For more information, see the AWS Big Data blog post Analyze Security, Compliance, and Operational Activity Using AWS CloudTrail and Amazon Athena.

Tips for Querying CloudTrail Logs

To explore the CloudTrail logs data, use these tips:

  • Before querying the logs, verify that your logs table looks the same as the one in Manually Creating the Table for CloudTrail Logs in Athena. If it is not the first table, delete the existing table using the following command: DROP TABLE cloudtrail_logs;.

  • After you drop the existing table, re-create it. For more information, see Creating the Table for CloudTrail Logs.

    Verify that fields in your Athena query are listed correctly. For information about the full list of fields in a CloudTrail record, see CloudTrail Record Contents.

    If your query includes fields in JSON formats, such as STRUCT, extract data from JSON. For more information, see Extracting Data From JSON.
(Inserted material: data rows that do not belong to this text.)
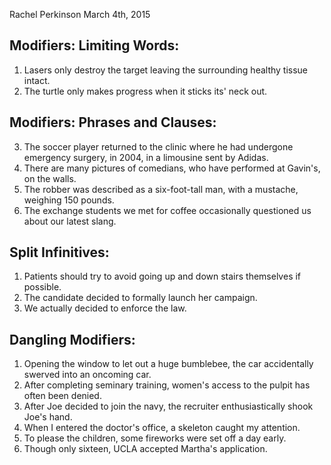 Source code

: Rachel Perkinson
March 4th, 2015
## Modifiers: Limiting Words:

1. Lasers only destroy the target leaving the surrounding healthy tissue intact.
2. The turtle only makes progress when it sticks its' neck out.

## Modifiers: Phrases and Clauses:

3. The soccer player returned to the clinic where he had undergone emergency surgery, in 2004, in a limousine sent by Adidas.
4. There are many pictures of comedians, who have performed at Gavin's, on the walls.
5. The robber was described as a six-foot-tall man, with a mustache, weighing 150 pounds.
6. The exchange students we met for coffee occasionally questioned us about our latest slang.

## Split Infinitives:

1. Patients should try to avoid going up and down stairs themselves if possible.
2. The candidate decided to formally launch her campaign.
3. We actually decided to enforce the law.

## Dangling Modifiers:

1. Opening the window to let out a huge bumblebee, the car accidentally swerved into an oncoming car.
2. After completing seminary training, women's access to the pulpit has often been denied.
3. After Joe decided to join the navy, the recruiter enthusiastically shook Joe's hand.
4. When I entered the doctor's office, a skeleton caught my attention.
5. To please the children, some fireworks were set off a day early.
6. Though only sixteen, UCLA accepted Martha's application. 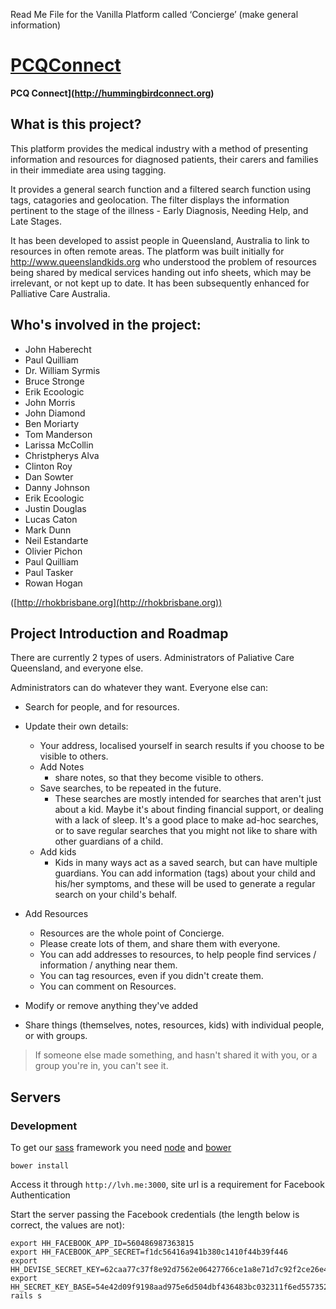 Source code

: Read Me File for the Vanilla Platform called ‘Concierge’ (make general information)

# [PCQConnect](http://www.queenslandkids.org)

**PCQ Connect](http://hummingbirdconnect.org)**

## What is this project?

This platform provides the medical industry with a method of presenting information and resources for diagnosed patients, their carers and families in their immediate area using tagging.

It provides a general search function and a filtered search function using tags, catagories and geolocation.  The filter displays the information pertinent to the stage of the illness - Early Diagnosis, Needing Help, and Late Stages.

It has been developed to assist people in Queensland, Australia to link to resources in often remote areas.  The platform was built initially for http://www.queenslandkids.org who understood the problem of resources being shared by medical services handing out info sheets, which may be irrelevant, or not kept up to date.  It has been subsequently enhanced for Palliative Care Australia.

## Who's involved in the project:

* John Haberecht
* Paul Quilliam
* Dr. William Syrmis
* Bruce Stronge
* Erik Ecoologic
* John Morris
* John Diamond
* Ben Moriarty
* Tom Manderson
* Larissa McCollin
* Christpherys Alva
* Clinton Roy
* Dan Sowter
* Danny Johnson
* Erik Ecoologic
* Justin Douglas
* Lucas Caton
* Mark Dunn
* Neil Estandarte
* Olivier Pichon
* Paul Quilliam
* Paul Tasker
* Rowan Hogan

([http://rhokbrisbane.org](http://rhokbrisbane.org))

## Project Introduction and Roadmap

There are currently 2 types of users. Administrators of Paliative Care Queensland, and everyone else.

Administrators can do whatever they want. Everyone else can:
- Search for people, and for resources.
- Update their own details:
    - Your address, localised yourself in search results if you choose to be visible to others.
    - Add Notes
        - share notes, so that they become visible to others.
    - Save searches, to be repeated in the future.
        - These searches are mostly intended for searches that aren't just about a kid. Maybe it's about finding financial support, or dealing with a lack of sleep. It's a good place to make ad-hoc searches, or to save regular searches that you might not like to share with other guardians of a child.
    - Add kids
        - Kids in many ways act as a saved search, but can have multiple guardians. You can add information (tags) about your child and his/her symptoms, and these will be used to generate a regular search on your child's behalf.
- Add Resources
    - Resources are the whole point of Concierge.
    - Please create lots of them, and share them with everyone.
    - You can add addresses to resources, to help people find services / information / anything near them.
    - You can tag resources, even if you didn't create them.
    - You can comment on Resources.

- Modify or remove anything they've added
- Share things (themselves, notes, resources, kids) with individual people, or with groups.

> If someone else made something, and hasn't shared it with you, or a group you're in, you can't see it.

## Servers

### Development

To get our [sass](http://sass-lang.com/) framework you need [node](http://nodejs.org/) and [bower](http://bower.io/)

    bower install

Access it through `http://lvh.me:3000`, site url is a requirement for Facebook Authentication

Start the server passing the Facebook credentials (the length below is correct, the values are not):

    export HH_FACEBOOK_APP_ID=560486987363815
    export HH_FACEBOOK_APP_SECRET=f1dc56416a941b380c1410f44b39f446
    export HH_DEVISE_SECRET_KEY=62caa77c37f8e92d7562e06427766ce1a8e71d7c92f2ce26e46a6f3f035f6a0f197a4be64a33483d79b39d7c675c4ecfc39bbcc12d9631b084e2fc16a4fff18e
    export HH_SECRET_KEY_BASE=54e42d09f9198aad975e6d504dbf436483bc032311f6ed55735273ce9910f245ed220badddde98cd1926ee02c7e75fad15ac657e5953706fc898622aee8ffcb0
    rails s


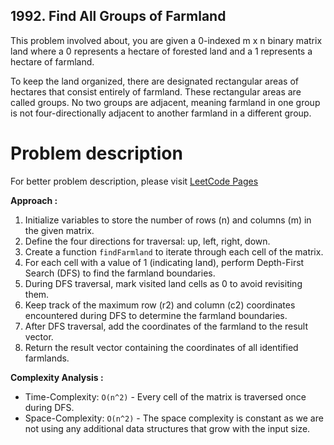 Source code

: ## 1992. Find All Groups of Farmland

This problem involved about, you are given a 0-indexed m x n binary matrix land where a 0 represents a hectare of forested land and a 1 represents a hectare of farmland.<br/>

To keep the land organized, there are designated rectangular areas of hectares that consist entirely of farmland. These rectangular areas are called groups. No two groups are adjacent, meaning farmland in one group is not four-directionally adjacent to another farmland in a different group.<br/>

# Problem description

For better problem description, please visit [LeetCode Pages](https://leetcode.com/problems/find-all-groups-of-farmland/description)

**Approach :**<br/>

1. Initialize variables to store the number of rows (n) and columns (m) in the given matrix.
2. Define the four directions for traversal: up, left, right, down.
3. Create a function `findFarmland` to iterate through each cell of the matrix.
4. For each cell with a value of 1 (indicating land), perform Depth-First Search (DFS) to find the farmland boundaries.
5. During DFS traversal, mark visited land cells as 0 to avoid revisiting them.
6. Keep track of the maximum row (r2) and column (c2) coordinates encountered during DFS to determine the farmland boundaries.
7. After DFS traversal, add the coordinates of the farmland to the result vector.
8. Return the result vector containing the coordinates of all identified farmlands.

**Complexity Analysis :**<br/>

-   Time-Complexity: `O(n^2)` - Every cell of the matrix is traversed once during DFS.
-   Space-Complexity: `O(n^2)` - The space complexity is constant as we are not using any additional data structures that grow with the input size.
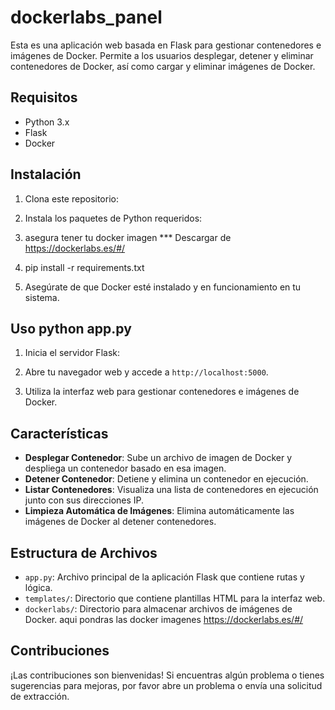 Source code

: # dockerlabs_panel

Esta es una aplicación web basada en Flask para gestionar contenedores e imágenes de Docker. Permite a los usuarios desplegar, detener y eliminar contenedores de Docker, así como cargar y eliminar imágenes de Docker.

## Requisitos

- Python 3.x
- Flask
- Docker

## Instalación

1. Clona este repositorio:

2. Instala los paquetes de Python requeridos:
3. asegura tener tu docker imagen *** Descargar de https://dockerlabs.es/#/
  4. pip install -r requirements.txt
  5. Asegúrate de que Docker esté instalado y en funcionamiento en tu sistema.



## Uso python app.py

1. Inicia el servidor Flask:

2. Abre tu navegador web y accede a `http://localhost:5000`.

3. Utiliza la interfaz web para gestionar contenedores e imágenes de Docker.

## Características

- **Desplegar Contenedor**: Sube un archivo de imagen de Docker y despliega un contenedor basado en esa imagen.
- **Detener Contenedor**: Detiene y elimina un contenedor en ejecución.
- **Listar Contenedores**: Visualiza una lista de contenedores en ejecución junto con sus direcciones IP.
- **Limpieza Automática de Imágenes**: Elimina automáticamente las imágenes de Docker al detener contenedores.

## Estructura de Archivos

- `app.py`: Archivo principal de la aplicación Flask que contiene rutas y lógica.
- `templates/`: Directorio que contiene plantillas HTML para la interfaz web.
- `dockerlabs/`: Directorio para almacenar archivos de imágenes de Docker. aqui pondras las docker imagenes https://dockerlabs.es/#/

## Contribuciones

¡Las contribuciones son bienvenidas! Si encuentras algún problema o tienes sugerencias para mejoras, por favor abre un problema o envía una solicitud de extracción.


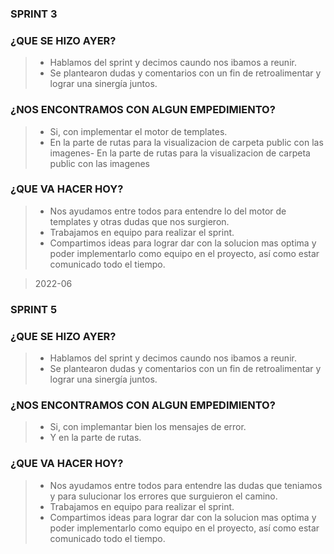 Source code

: ### SPRINT 3

###  ¿QUE SE HIZO AYER? 

> - Hablamos del sprint y decimos caundo nos ibamos a reunir.
> - Se plantearon dudas y comentarios con un fin de retroalimentar y lograr una sinergía juntos. 

### ¿NOS ENCONTRAMOS CON ALGUN EMPEDIMIENTO?

> - Si, con implementar el motor de templates.
> - En la parte de rutas para la visualizacion de carpeta public con las imagenes- En la parte de rutas para la visualizacion de carpeta public con las imagenes

### ¿QUE VA HACER HOY?

> + Nos ayudamos entre todos para entendre lo del motor de templates y otras dudas que nos surgieron.
> + Trabajamos en equipo para realizar el sprint. 
> + Compartimos ideas para lograr dar con la solucion mas optima y poder implementarlo como equipo en el proyecto, así como estar comunicado todo el tiempo.

> 2022-06

### SPRINT 5 

###  ¿QUE SE HIZO AYER? 

> - Hablamos del sprint y decimos caundo nos ibamos a reunir.
> - Se plantearon dudas y comentarios con un fin de retroalimentar y lograr una sinergía juntos. 

### ¿NOS ENCONTRAMOS CON ALGUN EMPEDIMIENTO?

> - Si, con implemantar bien los mensajes de error.
> -  Y en la parte de rutas.

### ¿QUE VA HACER HOY?

> + Nos ayudamos entre todos para entendre las dudas que teniamos  y para sulucionar los errores que surguieron el camino.
> + Trabajamos en equipo para realizar el sprint. 
> + Compartimos ideas para lograr dar con la solucion mas optima y poder implementarlo como equipo en el proyecto, así como estar comunicado todo el tiempo.





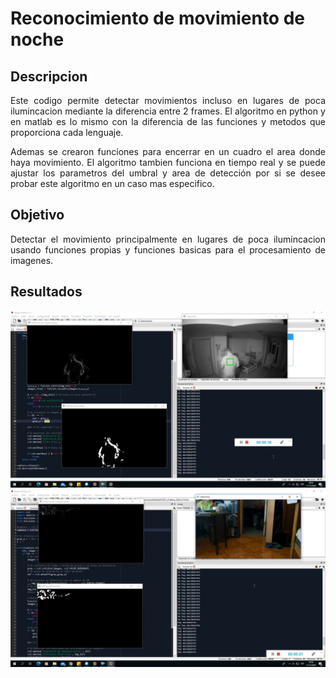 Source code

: # Reconocimiento de movimiento de noche
## Descripcion
<p align="justify">	
Este codigo permite detectar movimientos incluso en lugares de poca ilumincacion mediante la diferencia entre 2 frames. El algoritmo en python y en matlab es lo mismo con la diferencia de las funciones y metodos que proporciona cada lenguaje. 
</p>
<p align="justify">
Ademas se crearon funciones para encerrar en un cuadro el area donde haya movimiento. El algoritmo tambien funciona en tiempo real y se puede ajustar los parametros del umbral y area de detección por si se desee probar este algoritmo en un caso mas especifico.
</p>

## Objetivo
<p align="justify">
Detectar el movimiento principalmente en lugares de poca ilumincacion usando funciones propias y funciones basicas para el procesamiento de imagenes.
</p>

## Resultados
![](images/resultado_1.png)
![](images/resultado_2.png)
    Now you are ready to issue queries against your CloudTrail table.

  • Start by looking at which IAM users called which API operations and from which source IP addresses.

  • Use the following basic SQL query as your template. Paste the query to the Athena console and run it.

    SELECT useridentity.arn, eventname, sourceipaddress, eventtime FROM cloudtrail_logs LIMIT 100;
  • Modify the earlier query to further explore your data.

  • To improve performance, include the LIMIT clause to return a specified subset of rows.